## [YOUR INSTRUCTIONS]
For each line below that includes the string "بإنشاء", show the whole line.

## [EXERCISE INPUTS]

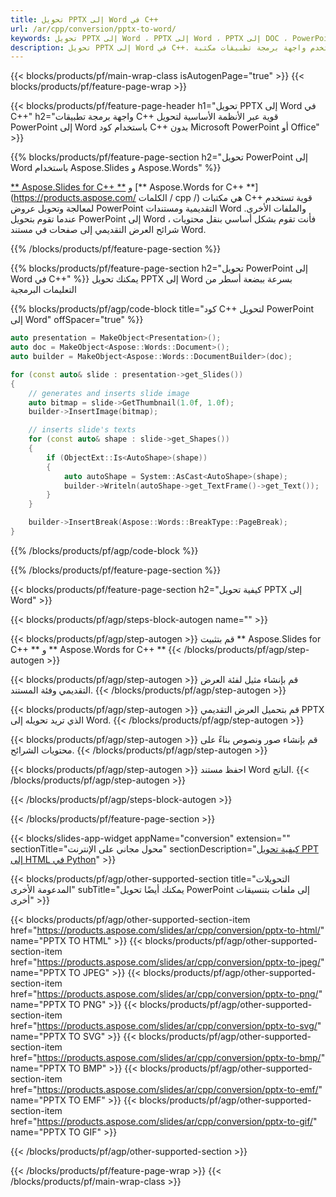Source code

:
 ```yaml
---
title: تحويل PPTX إلى Word في C++
url: /ar/cpp/conversion/pptx-to-word/
keywords: تحويل PPTX إلى Word ، PPTX إلى Word ، PPTX إلى DOC ، PowerPoint إلى Word ، C++ API ، C++ Library ، CPP
description: تحويل PPTX إلى Word في C++. استخدم واجهة برمجة تطبيقات مكتبة C++ لتحويل PowerPoint إلى Word
---
```


{{< blocks/products/pf/main-wrap-class isAutogenPage="true" >}}
{{< blocks/products/pf/feature-page-wrap >}}

{{< blocks/products/pf/feature-page-header h1="تحويل PPTX إلى Word في C++" h2="واجهة برمجة تطبيقات C++ قوية عبر الأنظمة الأساسية لتحويل PowerPoint إلى Word باستخدام كود C++ بدون Microsoft PowerPoint أو Office" >}}

{{% blocks/products/pf/feature-page-section h2="تحويل PowerPoint إلى Word باستخدام Aspose.Slides و Aspose.Words" %}}

[** Aspose.Slides for C++ **](https://products.aspose.com/slides/ar/cpp/) و [** Aspose.Words for C++ **](https://products.aspose.com/ الكلمات / cpp /) هي مكتبات C++ قوية تستخدم لمعالجة وتحويل عروض PowerPoint التقديمية ومستندات Word والملفات الأخرى. عندما تقوم بتحويل PowerPoint إلى Word ، فأنت تقوم بشكل أساسي بنقل محتويات شرائح العرض التقديمي إلى صفحات في مستند Word.

{{% /blocks/products/pf/feature-page-section %}}




{{% blocks/products/pf/feature-page-section  h2="تحويل PowerPoint إلى Word في C++" %}}
يمكنك تحويل PPTX إلى Word بسرعة ببضعة أسطر من التعليمات البرمجية

{{% blocks/products/pf/agp/code-block title="كود C++ لتحويل PowerPoint إلى Word" offSpacer="true" %}}
```cpp
auto presentation = MakeObject<Presentation>();
auto doc = MakeObject<Aspose::Words::Document>();
auto builder = MakeObject<Aspose::Words::DocumentBuilder>(doc);

for (const auto& slide : presentation->get_Slides())
{
    // generates and inserts slide image
    auto bitmap = slide->GetThumbnail(1.0f, 1.0f);
    builder->InsertImage(bitmap);

    // inserts slide's texts
    for (const auto& shape : slide->get_Shapes())
    {
        if (ObjectExt::Is<AutoShape>(shape))
        {
            auto autoShape = System::AsCast<AutoShape>(shape);
            builder->Writeln(autoShape->get_TextFrame()->get_Text());
        }
    }

    builder->InsertBreak(Aspose::Words::BreakType::PageBreak);
}
```
{{% /blocks/products/pf/agp/code-block %}}

{{% /blocks/products/pf/feature-page-section %}}




{{< blocks/products/pf/feature-page-section  h2="كيفية تحويل PPTX إلى Word" >}}


{{< blocks/products/pf/agp/steps-block-autogen name="" >}}


{{< blocks/products/pf/agp/step-autogen >}}
قم بتثبيت ** Aspose.Slides for C++ ** و ** Aspose.Words for C++ ** 
{{< /blocks/products/pf/agp/step-autogen >}}

{{< blocks/products/pf/agp/step-autogen >}}
قم بإنشاء مثيل لفئة العرض التقديمي وفئة المستند.
{{< /blocks/products/pf/agp/step-autogen >}}

{{< blocks/products/pf/agp/step-autogen >}}
قم بتحميل العرض التقديمي PPTX الذي تريد تحويله إلى Word.
{{< /blocks/products/pf/agp/step-autogen >}}

{{< blocks/products/pf/agp/step-autogen >}}
قم بإنشاء صور ونصوص بناءً على محتويات الشرائح.
{{< /blocks/products/pf/agp/step-autogen >}}

{{< blocks/products/pf/agp/step-autogen >}}
احفظ مستند Word الناتج.
{{< /blocks/products/pf/agp/step-autogen >}}


{{< /blocks/products/pf/agp/steps-block-autogen >}}


{{< /blocks/products/pf/feature-page-section >}}




{{< blocks/slides-app-widget  appName="conversion" extension="" sectionTitle="محول مجاني على الإنترنت" sectionDescription="[كيفية تحويل PPT إلى HTML في Python](https://products.aspose.com/slides/ar/python-net/conversion/ppt-to-html/)" >}}

{{< blocks/products/pf/agp/other-supported-section title="التحويلات المدعومة الأخرى" subTitle="يمكنك أيضًا تحويل PowerPoint إلى ملفات بتنسيقات أخرى" >}}


{{< blocks/products/pf/agp/other-supported-section-item href="https://products.aspose.com/slides/ar/cpp/conversion/pptx-to-html/" name="PPTX TO HTML" >}}
{{< blocks/products/pf/agp/other-supported-section-item href="https://products.aspose.com/slides/ar/cpp/conversion/pptx-to-jpeg/" name="PPTX TO JPEG" >}}
{{< blocks/products/pf/agp/other-supported-section-item href="https://products.aspose.com/slides/ar/cpp/conversion/pptx-to-png/" name="PPTX TO PNG" >}}
{{< blocks/products/pf/agp/other-supported-section-item href="https://products.aspose.com/slides/ar/cpp/conversion/pptx-to-svg/" name="PPTX TO SVG" >}}
{{< blocks/products/pf/agp/other-supported-section-item href="https://products.aspose.com/slides/ar/cpp/conversion/pptx-to-bmp/" name="PPTX TO BMP" >}}
{{< blocks/products/pf/agp/other-supported-section-item href="https://products.aspose.com/slides/ar/cpp/conversion/pptx-to-emf/" name="PPTX TO EMF" >}}
{{< blocks/products/pf/agp/other-supported-section-item href="https://products.aspose.com/slides/ar/cpp/conversion/pptx-to-gif/" name="PPTX TO GIF" >}}



{{< /blocks/products/pf/agp/other-supported-section >}}

{{< /blocks/products/pf/feature-page-wrap >}}
{{< /blocks/products/pf/main-wrap-class >}}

## [WRITTEN REPLY]
قم بإنشاء مثيل لفئة العرض التقديمي وفئة المستند.
قم بإنشاء صور ونصوص بناءً على محتويات الشرائح.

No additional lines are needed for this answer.